--- Exercise input Enclosed Below ---

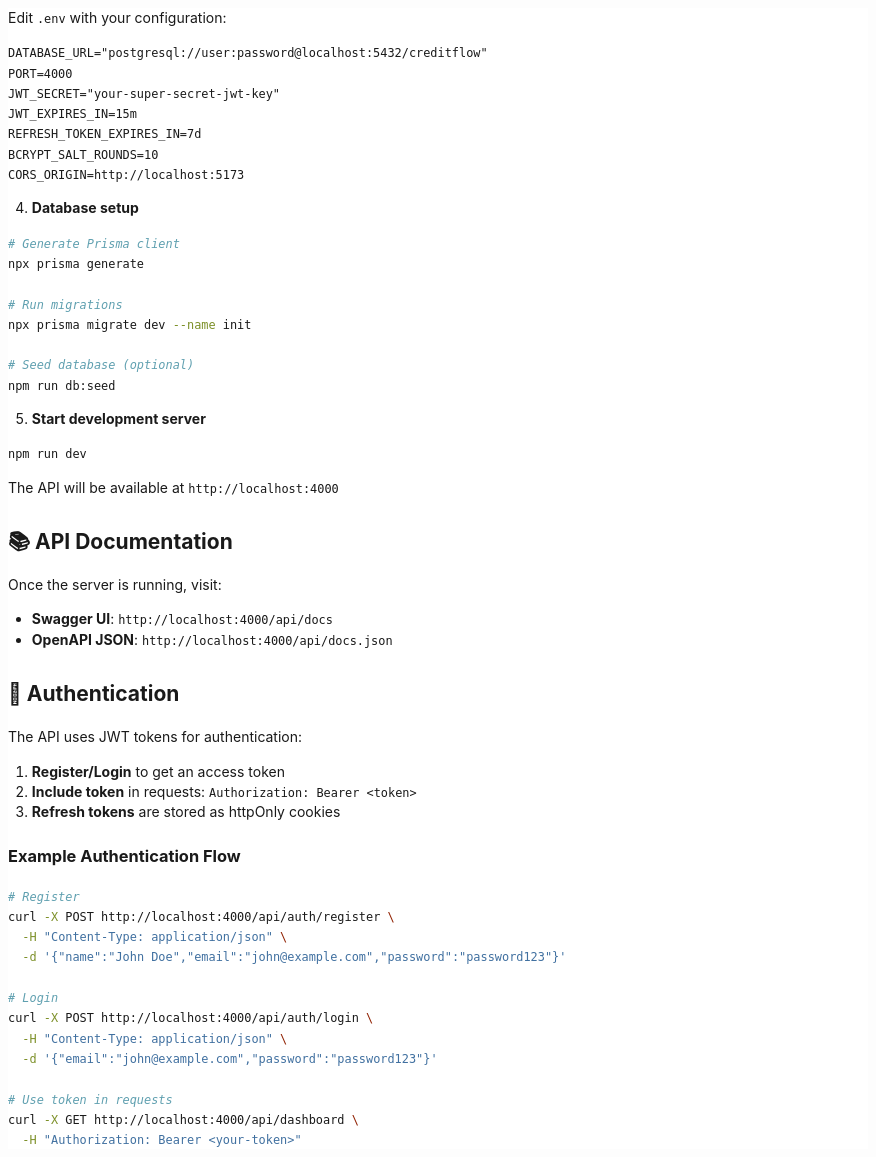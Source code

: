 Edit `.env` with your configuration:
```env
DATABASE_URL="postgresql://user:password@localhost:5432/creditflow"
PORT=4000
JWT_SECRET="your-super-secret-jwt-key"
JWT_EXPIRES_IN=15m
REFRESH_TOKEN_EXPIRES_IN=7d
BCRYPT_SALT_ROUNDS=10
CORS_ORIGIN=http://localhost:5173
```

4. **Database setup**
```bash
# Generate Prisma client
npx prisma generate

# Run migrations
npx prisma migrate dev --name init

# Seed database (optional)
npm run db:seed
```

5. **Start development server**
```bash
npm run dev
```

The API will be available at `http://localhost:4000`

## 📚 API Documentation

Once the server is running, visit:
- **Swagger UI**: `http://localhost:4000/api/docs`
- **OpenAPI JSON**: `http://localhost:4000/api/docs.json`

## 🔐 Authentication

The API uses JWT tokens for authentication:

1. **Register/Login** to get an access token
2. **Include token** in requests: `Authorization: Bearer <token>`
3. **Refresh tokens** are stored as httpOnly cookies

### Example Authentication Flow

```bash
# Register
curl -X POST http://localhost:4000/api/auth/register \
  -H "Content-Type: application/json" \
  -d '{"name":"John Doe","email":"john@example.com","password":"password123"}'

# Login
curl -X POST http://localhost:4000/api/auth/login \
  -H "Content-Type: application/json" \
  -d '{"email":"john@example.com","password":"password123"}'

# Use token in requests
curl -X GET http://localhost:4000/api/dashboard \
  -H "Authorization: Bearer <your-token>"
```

--- End of Enclosed Exercise input ---

_Task to carry out_:
Lines from the one with "## 📚 API Documentation" through the end of the data: set these down exactly, including both ends and nothing more.

_Response to the task_:
## 📚 API Documentation

Once the server is running, visit:
- **Swagger UI**: `http://localhost:4000/api/docs`
- **OpenAPI JSON**: `http://localhost:4000/api/docs.json`

## 🔐 Authentication

The API uses JWT tokens for authentication:

1. **Register/Login** to get an access token
2. **Include token** in requests: `Authorization: Bearer <token>`
3. **Refresh tokens** are stored as httpOnly cookies

### Example Authentication Flow

```bash
# Register
curl -X POST http://localhost:4000/api/auth/register \
  -H "Content-Type: application/json" \
  -d '{"name":"John Doe","email":"john@example.com","password":"password123"}'

# Login
curl -X POST http://localhost:4000/api/auth/login \
  -H "Content-Type: application/json" \
  -d '{"email":"john@example.com","password":"password123"}'

# Use token in requests
curl -X GET http://localhost:4000/api/dashboard \
  -H "Authorization: Bearer <your-token>"
```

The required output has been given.